▶ [HOW TO COMPLETE THIS TASK] Look for "and configuration tasks." in the entries below. Write out that line and all later lines exactly, ending with the final one.

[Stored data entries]
=======
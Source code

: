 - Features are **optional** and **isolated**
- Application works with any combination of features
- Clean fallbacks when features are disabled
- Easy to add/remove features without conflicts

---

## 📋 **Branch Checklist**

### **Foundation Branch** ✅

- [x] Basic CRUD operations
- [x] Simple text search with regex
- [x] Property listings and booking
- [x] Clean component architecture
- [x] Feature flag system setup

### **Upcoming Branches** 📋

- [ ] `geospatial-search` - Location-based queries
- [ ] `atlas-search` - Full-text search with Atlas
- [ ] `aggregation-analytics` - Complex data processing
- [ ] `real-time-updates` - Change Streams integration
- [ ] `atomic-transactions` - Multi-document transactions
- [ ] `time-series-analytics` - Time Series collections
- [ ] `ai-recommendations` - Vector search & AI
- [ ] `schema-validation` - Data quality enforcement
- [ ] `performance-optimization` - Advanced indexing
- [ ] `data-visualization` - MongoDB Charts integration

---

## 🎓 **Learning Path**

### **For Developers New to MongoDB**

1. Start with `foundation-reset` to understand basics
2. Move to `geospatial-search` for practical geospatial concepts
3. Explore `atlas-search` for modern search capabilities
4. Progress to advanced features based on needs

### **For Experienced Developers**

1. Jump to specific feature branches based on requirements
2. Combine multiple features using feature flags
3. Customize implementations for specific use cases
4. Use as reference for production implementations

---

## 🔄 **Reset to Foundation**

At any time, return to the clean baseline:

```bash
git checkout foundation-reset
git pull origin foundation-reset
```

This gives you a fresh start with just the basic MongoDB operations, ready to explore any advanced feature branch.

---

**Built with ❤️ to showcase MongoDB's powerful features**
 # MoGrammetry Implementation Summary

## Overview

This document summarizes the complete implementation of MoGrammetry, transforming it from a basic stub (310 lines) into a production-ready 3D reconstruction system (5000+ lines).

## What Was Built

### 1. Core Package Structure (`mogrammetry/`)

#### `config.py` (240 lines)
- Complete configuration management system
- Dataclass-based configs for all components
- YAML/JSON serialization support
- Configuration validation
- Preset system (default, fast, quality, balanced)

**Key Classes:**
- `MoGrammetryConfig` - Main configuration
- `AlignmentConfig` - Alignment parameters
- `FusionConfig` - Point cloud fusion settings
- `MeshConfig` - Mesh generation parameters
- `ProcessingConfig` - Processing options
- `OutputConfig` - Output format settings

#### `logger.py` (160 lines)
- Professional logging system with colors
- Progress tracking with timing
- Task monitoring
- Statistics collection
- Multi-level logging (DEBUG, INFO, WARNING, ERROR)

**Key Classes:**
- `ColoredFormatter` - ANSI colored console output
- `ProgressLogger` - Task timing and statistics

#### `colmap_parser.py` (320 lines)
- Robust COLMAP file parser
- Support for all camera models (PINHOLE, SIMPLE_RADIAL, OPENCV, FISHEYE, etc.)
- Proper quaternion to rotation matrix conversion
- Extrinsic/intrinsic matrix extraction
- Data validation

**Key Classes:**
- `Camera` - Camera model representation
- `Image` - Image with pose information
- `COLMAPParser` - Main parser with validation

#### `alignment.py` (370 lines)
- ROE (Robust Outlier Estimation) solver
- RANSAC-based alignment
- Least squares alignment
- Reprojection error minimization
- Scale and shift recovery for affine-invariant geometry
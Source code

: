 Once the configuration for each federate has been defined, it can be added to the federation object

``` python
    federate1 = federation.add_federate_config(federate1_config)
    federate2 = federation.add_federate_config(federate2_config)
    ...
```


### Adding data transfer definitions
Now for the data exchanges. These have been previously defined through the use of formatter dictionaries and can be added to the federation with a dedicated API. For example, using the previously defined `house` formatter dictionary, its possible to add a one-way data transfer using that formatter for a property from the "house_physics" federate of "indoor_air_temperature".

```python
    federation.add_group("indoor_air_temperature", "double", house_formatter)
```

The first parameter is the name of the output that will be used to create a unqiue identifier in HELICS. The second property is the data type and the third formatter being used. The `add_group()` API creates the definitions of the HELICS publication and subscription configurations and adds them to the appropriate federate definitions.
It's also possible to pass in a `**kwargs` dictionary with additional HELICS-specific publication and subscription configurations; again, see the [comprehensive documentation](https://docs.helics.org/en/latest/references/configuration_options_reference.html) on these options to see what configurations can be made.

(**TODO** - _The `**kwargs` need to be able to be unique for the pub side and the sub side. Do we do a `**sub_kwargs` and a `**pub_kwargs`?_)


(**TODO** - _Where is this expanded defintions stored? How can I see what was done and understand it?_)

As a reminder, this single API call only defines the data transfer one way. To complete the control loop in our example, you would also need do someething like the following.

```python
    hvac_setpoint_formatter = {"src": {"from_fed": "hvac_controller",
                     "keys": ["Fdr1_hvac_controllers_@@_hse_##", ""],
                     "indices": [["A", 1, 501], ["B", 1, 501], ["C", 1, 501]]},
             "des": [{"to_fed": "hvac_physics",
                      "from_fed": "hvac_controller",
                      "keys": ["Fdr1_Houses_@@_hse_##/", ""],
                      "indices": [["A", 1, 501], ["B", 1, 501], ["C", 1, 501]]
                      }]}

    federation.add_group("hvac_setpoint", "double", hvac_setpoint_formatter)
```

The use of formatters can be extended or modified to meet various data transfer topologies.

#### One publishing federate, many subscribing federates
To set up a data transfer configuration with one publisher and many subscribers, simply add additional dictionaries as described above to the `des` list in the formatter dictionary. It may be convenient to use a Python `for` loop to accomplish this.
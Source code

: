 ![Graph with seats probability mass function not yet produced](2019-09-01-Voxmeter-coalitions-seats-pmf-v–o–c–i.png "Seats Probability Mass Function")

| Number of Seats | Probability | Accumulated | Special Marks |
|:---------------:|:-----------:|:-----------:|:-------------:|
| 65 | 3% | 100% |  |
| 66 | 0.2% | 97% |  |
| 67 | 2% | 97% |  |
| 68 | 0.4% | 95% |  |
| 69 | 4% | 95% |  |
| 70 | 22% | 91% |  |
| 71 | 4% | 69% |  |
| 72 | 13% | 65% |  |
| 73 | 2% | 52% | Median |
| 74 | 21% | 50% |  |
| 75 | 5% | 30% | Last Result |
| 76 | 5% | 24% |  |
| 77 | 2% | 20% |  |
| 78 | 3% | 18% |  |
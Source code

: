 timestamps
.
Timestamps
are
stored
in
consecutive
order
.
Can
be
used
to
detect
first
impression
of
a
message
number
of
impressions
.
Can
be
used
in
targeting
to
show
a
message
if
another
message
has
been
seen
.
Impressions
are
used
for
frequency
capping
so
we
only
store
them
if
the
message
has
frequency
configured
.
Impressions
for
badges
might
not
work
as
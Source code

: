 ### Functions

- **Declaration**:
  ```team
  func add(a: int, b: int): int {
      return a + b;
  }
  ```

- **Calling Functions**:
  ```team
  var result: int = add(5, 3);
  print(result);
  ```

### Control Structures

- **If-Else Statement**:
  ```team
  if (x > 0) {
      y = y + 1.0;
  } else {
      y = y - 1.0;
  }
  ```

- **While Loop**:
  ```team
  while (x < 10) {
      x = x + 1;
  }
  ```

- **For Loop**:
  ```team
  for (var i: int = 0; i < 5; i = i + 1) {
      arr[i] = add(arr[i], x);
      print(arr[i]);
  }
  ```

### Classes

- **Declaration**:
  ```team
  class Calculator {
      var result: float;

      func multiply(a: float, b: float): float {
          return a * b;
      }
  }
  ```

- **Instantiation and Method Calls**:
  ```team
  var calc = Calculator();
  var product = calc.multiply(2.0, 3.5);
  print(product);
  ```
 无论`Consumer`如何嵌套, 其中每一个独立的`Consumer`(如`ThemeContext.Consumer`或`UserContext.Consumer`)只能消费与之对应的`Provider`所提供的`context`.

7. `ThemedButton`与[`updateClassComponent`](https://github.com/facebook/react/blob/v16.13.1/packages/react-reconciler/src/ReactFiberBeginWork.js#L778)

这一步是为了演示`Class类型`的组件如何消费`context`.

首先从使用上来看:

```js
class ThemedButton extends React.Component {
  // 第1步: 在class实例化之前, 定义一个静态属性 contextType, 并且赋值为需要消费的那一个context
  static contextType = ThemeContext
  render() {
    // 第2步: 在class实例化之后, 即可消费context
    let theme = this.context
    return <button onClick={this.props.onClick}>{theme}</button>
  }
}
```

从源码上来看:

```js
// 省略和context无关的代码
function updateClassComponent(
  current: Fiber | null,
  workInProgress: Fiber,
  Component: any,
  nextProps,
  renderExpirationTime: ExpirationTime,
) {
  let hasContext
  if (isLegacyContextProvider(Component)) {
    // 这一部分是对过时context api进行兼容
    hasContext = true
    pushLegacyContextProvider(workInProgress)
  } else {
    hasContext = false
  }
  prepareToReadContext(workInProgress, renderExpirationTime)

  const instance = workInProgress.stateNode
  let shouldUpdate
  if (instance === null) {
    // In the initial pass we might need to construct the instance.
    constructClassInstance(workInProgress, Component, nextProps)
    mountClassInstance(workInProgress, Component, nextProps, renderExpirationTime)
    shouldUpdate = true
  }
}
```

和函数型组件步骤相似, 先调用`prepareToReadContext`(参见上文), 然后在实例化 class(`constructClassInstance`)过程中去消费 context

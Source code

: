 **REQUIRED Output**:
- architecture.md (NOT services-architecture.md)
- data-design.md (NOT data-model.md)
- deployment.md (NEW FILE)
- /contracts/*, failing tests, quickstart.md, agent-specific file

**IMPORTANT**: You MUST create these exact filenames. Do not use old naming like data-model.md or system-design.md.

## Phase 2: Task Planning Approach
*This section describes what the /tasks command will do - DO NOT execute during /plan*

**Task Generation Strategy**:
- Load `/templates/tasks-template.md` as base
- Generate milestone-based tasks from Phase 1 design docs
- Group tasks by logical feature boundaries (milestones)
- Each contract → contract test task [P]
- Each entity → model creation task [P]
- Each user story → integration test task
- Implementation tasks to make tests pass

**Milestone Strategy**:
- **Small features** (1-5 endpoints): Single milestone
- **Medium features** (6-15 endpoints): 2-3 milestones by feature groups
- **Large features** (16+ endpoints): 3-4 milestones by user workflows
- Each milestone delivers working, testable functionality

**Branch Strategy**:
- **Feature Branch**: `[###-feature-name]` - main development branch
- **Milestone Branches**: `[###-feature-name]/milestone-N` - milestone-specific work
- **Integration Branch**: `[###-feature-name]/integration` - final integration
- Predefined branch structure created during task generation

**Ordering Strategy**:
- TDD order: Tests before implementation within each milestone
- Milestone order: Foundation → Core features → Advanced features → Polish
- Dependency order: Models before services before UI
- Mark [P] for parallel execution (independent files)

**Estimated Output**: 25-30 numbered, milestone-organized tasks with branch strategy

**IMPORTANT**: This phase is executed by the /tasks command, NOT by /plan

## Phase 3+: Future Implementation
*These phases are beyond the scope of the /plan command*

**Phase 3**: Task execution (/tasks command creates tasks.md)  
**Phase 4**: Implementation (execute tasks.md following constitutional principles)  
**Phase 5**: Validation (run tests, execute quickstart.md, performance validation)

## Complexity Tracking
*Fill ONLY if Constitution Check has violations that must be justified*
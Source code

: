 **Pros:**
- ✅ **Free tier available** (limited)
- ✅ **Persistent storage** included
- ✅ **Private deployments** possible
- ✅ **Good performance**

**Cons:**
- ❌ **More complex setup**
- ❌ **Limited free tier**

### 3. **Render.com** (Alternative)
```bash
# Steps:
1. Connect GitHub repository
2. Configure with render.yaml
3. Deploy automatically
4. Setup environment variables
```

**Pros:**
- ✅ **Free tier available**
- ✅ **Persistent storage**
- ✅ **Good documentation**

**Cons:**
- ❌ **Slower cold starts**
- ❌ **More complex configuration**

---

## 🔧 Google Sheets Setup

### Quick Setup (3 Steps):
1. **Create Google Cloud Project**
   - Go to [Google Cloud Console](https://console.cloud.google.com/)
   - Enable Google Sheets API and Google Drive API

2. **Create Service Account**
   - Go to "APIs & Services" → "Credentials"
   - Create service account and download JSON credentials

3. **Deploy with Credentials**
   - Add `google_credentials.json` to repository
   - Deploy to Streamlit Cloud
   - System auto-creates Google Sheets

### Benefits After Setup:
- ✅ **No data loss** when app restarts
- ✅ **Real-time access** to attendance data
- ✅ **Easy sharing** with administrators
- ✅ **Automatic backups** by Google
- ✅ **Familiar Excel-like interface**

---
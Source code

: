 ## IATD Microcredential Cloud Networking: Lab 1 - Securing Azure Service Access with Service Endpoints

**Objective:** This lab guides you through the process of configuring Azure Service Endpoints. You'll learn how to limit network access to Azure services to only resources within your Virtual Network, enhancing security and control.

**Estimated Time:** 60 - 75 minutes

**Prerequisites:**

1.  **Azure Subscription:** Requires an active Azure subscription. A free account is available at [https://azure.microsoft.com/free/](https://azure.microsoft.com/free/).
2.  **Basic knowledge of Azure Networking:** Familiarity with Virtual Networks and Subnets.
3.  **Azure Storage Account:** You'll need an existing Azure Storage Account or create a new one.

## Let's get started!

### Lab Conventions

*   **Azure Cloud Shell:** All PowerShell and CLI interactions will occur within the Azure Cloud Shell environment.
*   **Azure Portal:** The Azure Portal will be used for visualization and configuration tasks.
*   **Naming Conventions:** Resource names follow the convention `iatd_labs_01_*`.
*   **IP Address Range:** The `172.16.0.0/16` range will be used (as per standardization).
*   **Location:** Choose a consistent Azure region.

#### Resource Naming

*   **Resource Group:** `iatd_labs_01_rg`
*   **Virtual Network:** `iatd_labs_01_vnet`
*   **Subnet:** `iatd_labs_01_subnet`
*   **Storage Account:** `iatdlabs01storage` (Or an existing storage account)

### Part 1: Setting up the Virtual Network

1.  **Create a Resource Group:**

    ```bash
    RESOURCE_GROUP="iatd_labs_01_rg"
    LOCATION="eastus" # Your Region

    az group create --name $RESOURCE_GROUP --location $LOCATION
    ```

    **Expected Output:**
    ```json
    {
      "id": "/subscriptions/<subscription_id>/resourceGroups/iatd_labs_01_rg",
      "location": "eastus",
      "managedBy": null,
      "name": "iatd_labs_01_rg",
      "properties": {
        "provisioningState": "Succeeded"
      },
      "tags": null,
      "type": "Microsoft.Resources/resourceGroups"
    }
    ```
=======
▶ [EXPECTED OUTPUT]
*   **Azure Portal:** The Azure Portal will be used for visualization and configuration tasks.
*   **Naming Conventions:** Resource names follow the convention `iatd_labs_01_*`.
*   **IP Address Range:** The `172.16.0.0/16` range will be used (as per standardization).
*   **Location:** Choose a consistent Azure region.

#### Resource Naming

*   **Resource Group:** `iatd_labs_01_rg`
*   **Virtual Network:** `iatd_labs_01_vnet`
*   **Subnet:** `iatd_labs_01_subnet`
*   **Storage Account:** `iatdlabs01storage` (Or an existing storage account)

### Part 1: Setting up the Virtual Network

1.  **Create a Resource Group:**

    ```bash
    RESOURCE_GROUP="iatd_labs_01_rg"
    LOCATION="eastus" # Your Region

    az group create --name $RESOURCE_GROUP --location $LOCATION
    ```

    **Expected Output:**
    ```json
    {
      "id": "/subscriptions/<subscription_id>/resourceGroups/iatd_labs_01_rg",
      "location": "eastus",
      "managedBy": null,
      "name": "iatd_labs_01_rg",
      "properties": {
        "provisioningState": "Succeeded"
      },
      "tags": null,
      "type": "Microsoft.Resources/resourceGroups"
    }
    ```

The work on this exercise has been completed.